| Mês | Preço |
|---|---|
| Jan/26 | R$ 503.084,00 |
| Dez/25 | R$ 504.043,00 |
| Nov/25 | R$ 504.801,00 |
| Out/25 | R$ 499.441,00 |
| Set/25 | R$ 500.381,00 |
| Ago/25 | R$ 501.435,00 |
| Jul/25 | R$ 508.265,00 |
| Jun/25 | R$ 508.774,00 |
| Mai/25 | R$ 509.795,00 |
| Abr/25 | R$ 510.255,00 |
| Mar/25 | R$ 516.725,00 |
| Fev/25 | R$ 522.510,00 |
Entenda a referência FIPE para o Volvo FH-540 Globetrotter 6×4 2p (E5) 2018 e o que isso significa para seguros
A Tabela FIPE funciona como uma referência amplamente utilizada no Brasil para estimar o valor de mercado de veículos, incluindo caminhões de grande porte. Quando se analisa um modelo específico como o Volvo FH-540 Globetrotter 6×4 2p (E5) 2018, a FIPE ajuda empregadores, concessionárias e seguradoras a entenderem a faixa de valor de reposição ou de mercado de usados. No entanto, esse indicador não substitui avaliações técnicas ou a realidade da operação: o estado de conservação, a quilometragem, o histórico de manutenções e o uso diário influenciam diretamente o custo real de aquisição, reposição ou indenização. Para quem atua no universo de seguros, compreender como a FIPE se aplica a caminhões pesados é essencial para montar coberturas apropriadas, estimar sinistros com mais precisão e estruturar programas de proteção que reduzam riscos e custos a longo prazo.

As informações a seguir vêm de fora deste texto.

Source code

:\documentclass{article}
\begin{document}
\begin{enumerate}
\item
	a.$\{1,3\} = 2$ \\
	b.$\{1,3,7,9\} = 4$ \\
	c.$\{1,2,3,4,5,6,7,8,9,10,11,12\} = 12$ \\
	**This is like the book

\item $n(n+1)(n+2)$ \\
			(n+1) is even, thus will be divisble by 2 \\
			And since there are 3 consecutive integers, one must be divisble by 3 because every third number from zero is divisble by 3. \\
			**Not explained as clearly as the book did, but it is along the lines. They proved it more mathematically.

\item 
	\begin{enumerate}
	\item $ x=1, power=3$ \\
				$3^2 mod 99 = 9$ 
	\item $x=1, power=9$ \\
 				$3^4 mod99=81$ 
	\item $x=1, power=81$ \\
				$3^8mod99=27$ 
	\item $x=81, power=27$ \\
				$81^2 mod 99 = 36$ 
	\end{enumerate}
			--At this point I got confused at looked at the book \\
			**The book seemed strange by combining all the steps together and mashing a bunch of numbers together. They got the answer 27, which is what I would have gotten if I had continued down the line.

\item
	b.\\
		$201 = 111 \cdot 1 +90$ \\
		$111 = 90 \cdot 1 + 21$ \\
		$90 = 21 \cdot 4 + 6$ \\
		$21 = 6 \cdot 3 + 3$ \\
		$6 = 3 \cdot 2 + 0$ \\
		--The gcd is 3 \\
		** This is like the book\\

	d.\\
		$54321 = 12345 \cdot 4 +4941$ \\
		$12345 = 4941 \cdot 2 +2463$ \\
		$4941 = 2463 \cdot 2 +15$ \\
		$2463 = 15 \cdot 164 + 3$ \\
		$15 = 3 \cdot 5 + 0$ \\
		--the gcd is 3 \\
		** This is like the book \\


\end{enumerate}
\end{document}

O que é a Tabela FIPE e como ela se aplica aos caminhões Volvo
A FIPE (Fundação Instituto de Pesquisas Econômicas) reúne dados de transações de venda de veículos no Brasil para apresentar valores médios de referência. No segmento de caminhões pesados, incluindo a linha Volvo FH, a FIPE considera diferentes versões, ano de fabricação, nível de gearbox, tipo de cabine e padrões de emissões. Para uma configuração específica como o FH-540 Globetrotter 6×4 2p (E5) 2018, o valor de referência está associado ao conjunto de características que definem a máquina naquele ano-modelo: cabine Globetrotter, motor Euro 5, tração 6×4 e a relação entre peso, capacidade de carga e consumo, entre outros fatores. Em termos práticos, a FIPE serve como base para as negociações de compra e venda, além de orientar as seguradoras no cálculo de prêmios e de cobertura de risco residuais. Importante lembrar que o valor registrado pela FIPE não é uma garantia de preço em transação específica; ele funciona como uma referência de mercado que precisa ser ajustada pelo estado real do veículo, pela quilometragem e pela documentação associada.

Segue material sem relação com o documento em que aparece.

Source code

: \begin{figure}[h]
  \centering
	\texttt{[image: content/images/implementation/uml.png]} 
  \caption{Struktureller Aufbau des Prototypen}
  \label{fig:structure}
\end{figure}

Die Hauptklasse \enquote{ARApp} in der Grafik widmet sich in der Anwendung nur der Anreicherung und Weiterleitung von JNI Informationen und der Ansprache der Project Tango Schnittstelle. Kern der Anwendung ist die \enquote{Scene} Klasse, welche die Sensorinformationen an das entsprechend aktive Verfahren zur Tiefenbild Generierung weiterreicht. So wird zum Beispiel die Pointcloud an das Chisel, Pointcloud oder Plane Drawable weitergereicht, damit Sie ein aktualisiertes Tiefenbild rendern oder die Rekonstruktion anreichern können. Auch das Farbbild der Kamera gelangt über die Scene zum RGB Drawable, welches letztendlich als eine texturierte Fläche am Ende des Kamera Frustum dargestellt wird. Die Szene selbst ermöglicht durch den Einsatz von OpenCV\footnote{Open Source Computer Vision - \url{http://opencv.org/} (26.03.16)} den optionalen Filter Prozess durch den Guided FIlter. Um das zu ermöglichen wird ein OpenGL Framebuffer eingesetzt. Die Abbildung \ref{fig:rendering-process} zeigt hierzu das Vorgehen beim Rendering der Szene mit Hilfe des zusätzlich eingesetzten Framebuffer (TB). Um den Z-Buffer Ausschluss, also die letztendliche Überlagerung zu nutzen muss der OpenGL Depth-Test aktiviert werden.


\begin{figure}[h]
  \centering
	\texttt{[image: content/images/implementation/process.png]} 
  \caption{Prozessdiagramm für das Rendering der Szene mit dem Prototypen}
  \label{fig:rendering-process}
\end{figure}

Para quem está avaliando a contratação de um seguro de caminhão, a ideia é usar a FIPE como ponto de partida para a indenização em caso de perda total ou roubo, bem como para a avaliação de valor de reposição em apólices com cobertura abrangente. Em veículos de grande porte, como o FH-540, esse processo envolve particularidades: a disponibilidade de peças de reposição, o custo de mão de obra especializada, a rede de assistência técnica autorizada e a existência de garantias de fábrica para componentes críticos. A partir disso, a seguradora ajusta as coberturas, limites de indenização e franquias, levando em conta o custo de reconstrução ou substituição do bem.

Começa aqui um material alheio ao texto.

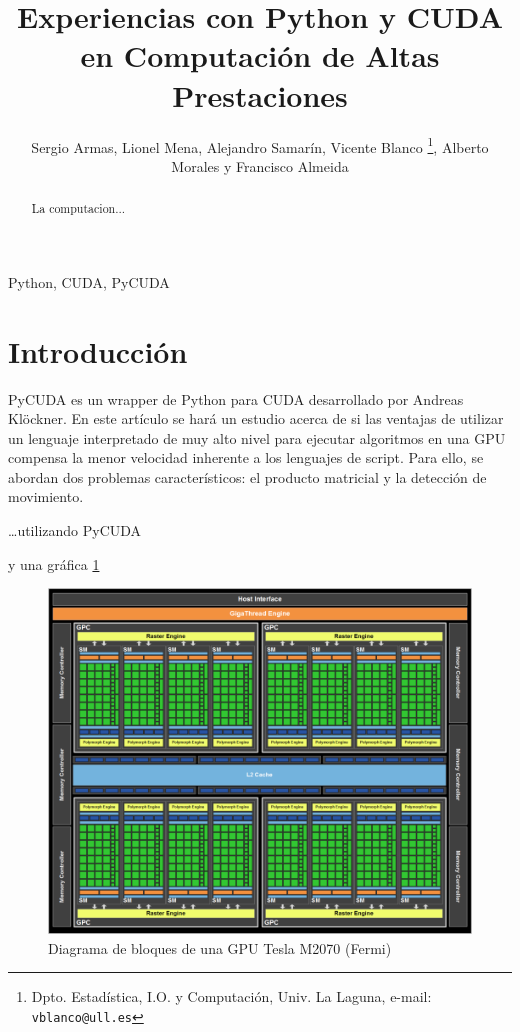 \documentclass[twocolumn,twoside]{Jornadas}
\begin{document}
\title{Experiencias con Python y CUDA en Computación de Altas Prestaciones}

\author{Sergio Armas,%
     Lionel Mena,%
     Alejandro Samarín,%
     Vicente Blanco%
     \thanks{Dpto. Estadística, I.O. y Computación, Univ. La Laguna, e-mail: {\tt vblanco@ull.es}},%
     Alberto Morales y %
     Francisco Almeida
}

\maketitle
\markboth{}{}
\pagestyle{empty} 
\thispagestyle{empty} %

\begin{abstract}
La computacion...
\end{abstract}

\begin{keywords}
Python, CUDA, PyCUDA
\end{keywords}

\section{Introducción}

PyCUDA es un wrapper de Python para CUDA desarrollado por Andreas Kl\"{o}ckner. En este art\'{i}culo se har\'{a} un estudio acerca de si las ventajas de utilizar un lenguaje interpretado de muy alto nivel para ejecutar algoritmos en una GPU compensa la menor velocidad inherente a los lenguajes de script.
Para ello, se abordan dos problemas caracter\'{i}sticos: el producto matricial y la detecci\'{o}n de movimiento.

\ldots utilizando PyCUDA~\cite{DBLP:journals/corr/abs-0911-3456}

y una gráfica \ref{fig:Fermi}

\begin{figure}
	\includegraphics[width=.45\textwidth]{block_diagram_Fermi}
	\caption{\label{fig:Fermi} Diagrama de bloques de una GPU Tesla M2070 (Fermi)}
\end{figure}
\end{document}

Ficha técnica do Volvo FH-540 Globetrotter 6×4 2p (E5) 2018
Abaixo estão os componentes centrais que definem o FH-540 Globetrotter nessa configuração específica. Eles ajudam a entender o conjunto tecnológico e operacional que as seguradoras consideram ao avaliar o risco, bem como as necessidades de manutenção para manter o veículo em condições adequadas de operação.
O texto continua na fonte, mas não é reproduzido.